Le jeune garçon, les yeux rivés sur l'écran de sa tablette, traversa la pièce pour s'avachir sur l'une des cinq chaises de la cuisine.

- Tu as faim ? Mange !

- Non

Sa mère leva les yeux au ciel et se prépara à répliquer, quand une voix grave et masculine, se fit entendre dans l'embrasure de la porte :

- Laisse-le Lucie. Son jeu doit-être passionnant !

Elle se tourna vers son mari et eut un sourire reconnaissant. Ces yeux brillaient d'amour pour l'homme qui se tenait devant elle. Celui-ci la serra contre son cœur et l'embrassa, comme au premier jour. Le garçon qui avait relevé la tête de sa tablette à l'arrivée de son beau-père, détourna les yeux. Ses mains se contractèrent sur le dossier de sa chaise. Il se mordit la lèvre.

- Chéris, lui dit sa mère qui n'avait rien remarquée, dit bonjour à ton père.

- C'est pas mon père, répliqua l'adolescent. C'est pas mon père.

  - Maxime ! s'offusqua Lucie

- Quoi ?!

Le garçon la défia du regard :

- Excuse-toi ! exigea sa mère

- Non. C'est pas mon père. Il est rien pour moi.

- Maxime. Je compte jusqu'à trois.

Le garçon eut un geste rageur de la main avant de laisser exploser une colère trop longtemps contenue. Il se leva si brusquement que sa chaise tomba avec un bruit fracassant et, de rage, jeta son bol en plastique à terre.

- Maxime arrête ! s'écria sa mère

- Maxime... tenta son beau-père

Mais le jeune homme les ignora. Il se tourna vers les deux adultes, debout bien droit :

- Maman, j'ai plus deux ans ! C'est pas mon père, hurla-t-il. J'ai pas de père ! Et toi...(il regardait maintenant son beau-père), toi t'imagines pas que tu vas prendre la place de celui qu'a foutu la vie de ma mère en l'air ! T'es pas mon père et tu le seras jamais. Pigé ?

Puis, bousculant sa mère, il sortit en trombe de la cuisine. Seuls les bruits du jeu de guerre vinrent troubler le silence de mort qu'il laissa derrière lui.

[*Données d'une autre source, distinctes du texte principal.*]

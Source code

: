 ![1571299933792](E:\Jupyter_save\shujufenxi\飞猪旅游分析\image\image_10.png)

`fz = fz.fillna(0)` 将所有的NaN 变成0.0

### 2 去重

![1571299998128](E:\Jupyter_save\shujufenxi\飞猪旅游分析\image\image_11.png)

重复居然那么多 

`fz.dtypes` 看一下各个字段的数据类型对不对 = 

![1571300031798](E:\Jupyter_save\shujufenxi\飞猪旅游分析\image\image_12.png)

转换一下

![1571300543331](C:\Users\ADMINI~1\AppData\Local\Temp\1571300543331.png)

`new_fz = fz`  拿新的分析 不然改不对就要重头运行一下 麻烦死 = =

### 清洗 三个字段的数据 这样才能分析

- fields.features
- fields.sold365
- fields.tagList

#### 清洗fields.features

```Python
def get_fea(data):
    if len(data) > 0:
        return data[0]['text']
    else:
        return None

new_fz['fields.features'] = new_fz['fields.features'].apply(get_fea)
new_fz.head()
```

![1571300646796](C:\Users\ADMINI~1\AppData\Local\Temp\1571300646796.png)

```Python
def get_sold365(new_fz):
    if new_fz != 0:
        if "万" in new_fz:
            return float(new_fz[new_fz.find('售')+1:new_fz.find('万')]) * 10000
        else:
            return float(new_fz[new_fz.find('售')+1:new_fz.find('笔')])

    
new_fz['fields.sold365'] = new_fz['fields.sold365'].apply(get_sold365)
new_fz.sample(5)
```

Ce fut Lucie qui se reprit en première. Quand elle parla, ce fut la voie nouée par une sorte de chagrin mêlée à de la consternation et à de la colère.

- Je... je ne sais pas ce qu'il lui arrive, en ce moment, il faut que j'aille lui parler.

- N'y vas pas chérie, l'arrêta son mari. Tu sais, c'est normal, je le comprends. Ça doit être compliqué de partager sa mère alors qu'on l'a eu pour soit tous seul depuis seize ans.

- ...

- Allez ! Laisse-lui une chance !

- Oui... mais tu as vu comment il t'a parlé ? Oh mon Dieu...(elle soupira) Mais tu as raison...

Le regard de Lucie se perdit dans la contemplation du ciel bleu que laissait entrevoir la fenêtre ouverte. Une larme perla le long de sa joue. Fabien l'essuya délicatement avec son doigt.

- Il va s'y faire, ne t'inquiète pas...

- Je...je pensais qu'avoir un père lui plairait. Je pensais qu'on serait heureux tous les trois, murmura Lucie, entre deux hoquets.

- Ne t'inquiète pas... dit encore son mari. Ne t'inquiète pas...

Sa femme se détacha doucement de son étreinte, et s'accroupit pour ramasser le bol de son fils. Puis, elle s'assit à la table et se servit un café. Fabien vit qu'elle faisait un énorme effort de maîtrise de soi, et il en eut chaud au cœur. Il l'observa un instant. Ses cheveux noirs tombant en cascade sur ses épaules, ses yeux bleus pales, son regard qui semblait ne déjà plus faire partit de ce monde, tout en elle lui plaisait. « Cette femme est plus forte mentalement que la plupart des gens, se dit-il. La vie ne l'a pas épargnée. » Il s'assit à côté d'elle. Relevant la tête, elle lui servit une tasse de café, puis se replongea dans ses sombres pensées.

Curieux, Fabien la scruta, essayant de percer à jour l'esprit triste de sa femme. Peut-être était-elle en train de se remémorer l'une de ces trente-quatre dernières années avant leur rencontre ? Ou bien songeait-elle aux temps qu'elle avait passé seule avec son fils, dans leur petit appartement en banlieue parisienne ?

Tout le long que dura cette longue tribulation, Fabien resta silencieux. C'était l'unede ces plus grandes qualités aux yeux de Lucie : il s'avait se taire, ne rien dire. Et il savait quand le faire. Ce fut-elle encore une fois qui brisa le silence :

  - J'aimerais bien avoir un enfant. Un deuxième.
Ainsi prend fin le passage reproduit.